It's quite possible that you will slip and slide now and then as you pursue your weight-loss goals. Here's how to create a strategy for lifetime success:
- Try to maintain the control you've won by not re-addicting yourself to foods you have stopped eating.
- If you do slip, be realistic - no one's perfect 100 percent of the time. Above all, recover immediately; don't wait until tomorrow. One slice of pie may have limited ill effects. A late-night debauch could send you off in the wrong direction for a month.
- If you've slipped up badly, don't tell yourself there's no use trying. Learn to live in the gray area when you're not being perfect. A mistake in eating doesn't mean you should stop taking nutritional supplements or exercising. Quite the contrary, everything good you can do for yourself makes it that much easier to get firmly back on track.
- Be on your best behavior during Induction, the phase in which you break your bad habits and addictions and establish healthy eating patterns.
- If you're bound and determined to cheat, do so in the least harmful way. If a piece of fruit will satisfy your craving for something sweet, it's better than a cookie or candy bar.
- Adjust your aims to realities. If you're going on vacation and you know you won't be able to comply perfectly, don't make continued weight loss your goal. Instead, go on Lifetime Maintenance and try to hold the line on your weight and stay in control of your food choices. When you return, go back to the appropriate weight-loss phase.

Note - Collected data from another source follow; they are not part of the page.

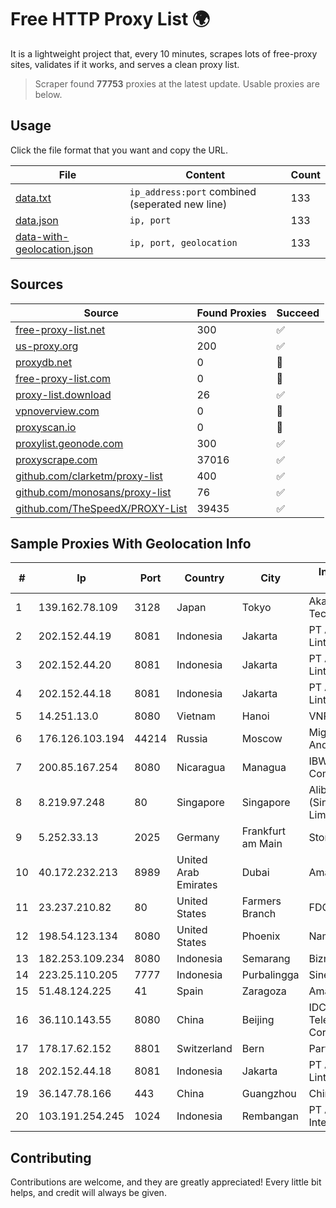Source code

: 
# Free HTTP Proxy List 🌍

It is a lightweight project that, every 10 minutes, scrapes lots of free-proxy sites, validates if it works, and serves a clean proxy list.


> Scraper found **77753** proxies at the latest update. Usable proxies are below.

## Usage

Click the file format that you want and copy the URL.


|File|Content|Count|
|----|-------|-----|
|[data.txt](https://raw.githubusercontent.com/themiralay/Proxy-List-World/master/data.txt)|`ip_address:port` combined (seperated new line)|133|
|[data.json](https://raw.githubusercontent.com/themiralay/Proxy-List-World/master/data.json)|`ip, port`|133|
|[data-with-geolocation.json](https://raw.githubusercontent.com/themiralay/Proxy-List-World/master/data-with-geolocation.json)|`ip, port, geolocation`|133|

## Sources

|Source|Found Proxies|Succeed|
|------|-------------|-------|
|[free-proxy-list.net](https://free-proxy-list.net)|300|✅|
|[us-proxy.org](https://www.us-proxy.org)|200|✅|
|[proxydb.net](http://proxydb.net)|0|🚫|
|[free-proxy-list.com](https://free-proxy-list.com/?page=&port=&type%5B%5D=http&type%5B%5D=https&up_time=0&search=Search)|0|🚫|
|[proxy-list.download](https://www.proxy-list.download/HTTP)|26|✅|
|[vpnoverview.com](https://vpnoverview.com/privacy/anonymous-browsing/free-proxy-servers)|0|🚫|
|[proxyscan.io](https://www.proxyscan.io)|0|🚫|
|[proxylist.geonode.com](https://proxylist.geonode.com/api/proxy-list?limit=300&page=1&sort_by=lastChecked&sort_type=desc&protocols=http,https)|300|✅|
|[proxyscrape.com](https://api.proxyscrape.com/v2/?request=displayproxies&protocol=http&timeout=10000&country=all&ssl=all&anonymity=all)|37016|✅|
|[github.com/clarketm/proxy-list](https://raw.githubusercontent.com/clarketm/proxy-list/master/proxy-list-raw.txt)|400|✅|
|[github.com/monosans/proxy-list](https://raw.githubusercontent.com/monosans/proxy-list/main/proxies/http.txt)|76|✅|
|[github.com/TheSpeedX/PROXY-List](https://raw.githubusercontent.com/TheSpeedX/PROXY-List/master/http.txt)|39435|✅|


## Sample Proxies With Geolocation Info

|#|Ip|Port|Country|City|Internet Service Provider|
|-|--|----|-------|----|-------------------------|
|1|139.162.78.109|3128|Japan|Tokyo|Akamai Technologies, Inc.|
|2|202.152.44.19|8081|Indonesia|Jakarta|PT Aplikanusa Lintasarta|
|3|202.152.44.20|8081|Indonesia|Jakarta|PT Aplikanusa Lintasarta|
|4|202.152.44.18|8081|Indonesia|Jakarta|PT Aplikanusa Lintasarta|
|5|14.251.13.0|8080|Vietnam|Hanoi|VNPT|
|6|176.126.103.194|44214|Russia|Moscow|Miglovets Egor Andreevich|
|7|200.85.167.254|8080|Nicaragua|Managua|IBW Communications|
|8|8.219.97.248|80|Singapore|Singapore|Alibaba Cloud (Singapore) Private Limited|
|9|5.252.33.13|2025|Germany|Frankfurt am Main|StormWall s.r.o.|
|10|40.172.232.213|8989|United Arab Emirates|Dubai|Amazon.com|
|11|23.237.210.82|80|United States|Farmers Branch|FDCservers.net|
|12|198.54.123.134|8080|United States|Phoenix|Namecheap, Inc.|
|13|182.253.109.234|8080|Indonesia|Semarang|Biznet Metronet|
|14|223.25.110.205|7777|Indonesia|Purbalingga|SinergiNet|
|15|51.48.124.225|41|Spain|Zaragoza|Amazon.com, Inc.|
|16|36.110.143.55|8080|China|Beijing|IDC, China Telecommunications Corporation|
|17|178.17.62.152|8801|Switzerland|Bern|Partner Hosting LTD|
|18|202.152.44.18|8081|Indonesia|Jakarta|PT Aplikanusa Lintasarta|
|19|36.147.78.166|443|China|Guangzhou|China Mobile|
|20|103.191.254.245|1024|Indonesia|Rembangan|PT Ayodya Data Internusa|



## Contributing

Contributions are welcome, and they are greatly appreciated! Every
little bit helps, and credit will always be given.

- Give yourself a cushion. If there's a special occasion on the horizon, drop down to an earlier phase of Atkins a few weeks before the event.
- Learn from your experience. If you slip up and go off the plan, ask yourself why. Did you give yourself permission? How did you think you would feel after? How did you feel? How should you deal with a similar situation in the future?
- If the Atkins Nutritional Approach works for you, don't let other people vote on your health. It's your life, not theirs.
- What if you've muffed it and you have to start over? Don't be embarrassed! Don't let those naysayers say, "I told you so." Just pick yourself up and start over again with Induction. And at the same time, you should ask yourself a series of soul-searching questions about what happened. This is especially true if you're a person for whom overeating and being out of control have been ongoing problems. Think about the situations and circumstances that led to the problem and creatively change your life to avoid them in the future. Try to teach yourself new ways of responding to the challenges.
- Nearly everyone can succeed doing Atkins. Believe in the immense power of human adaptability. Do a conscious appraisal of why you've chosen Atkins, and then adapt with all the willpower and energy you possess.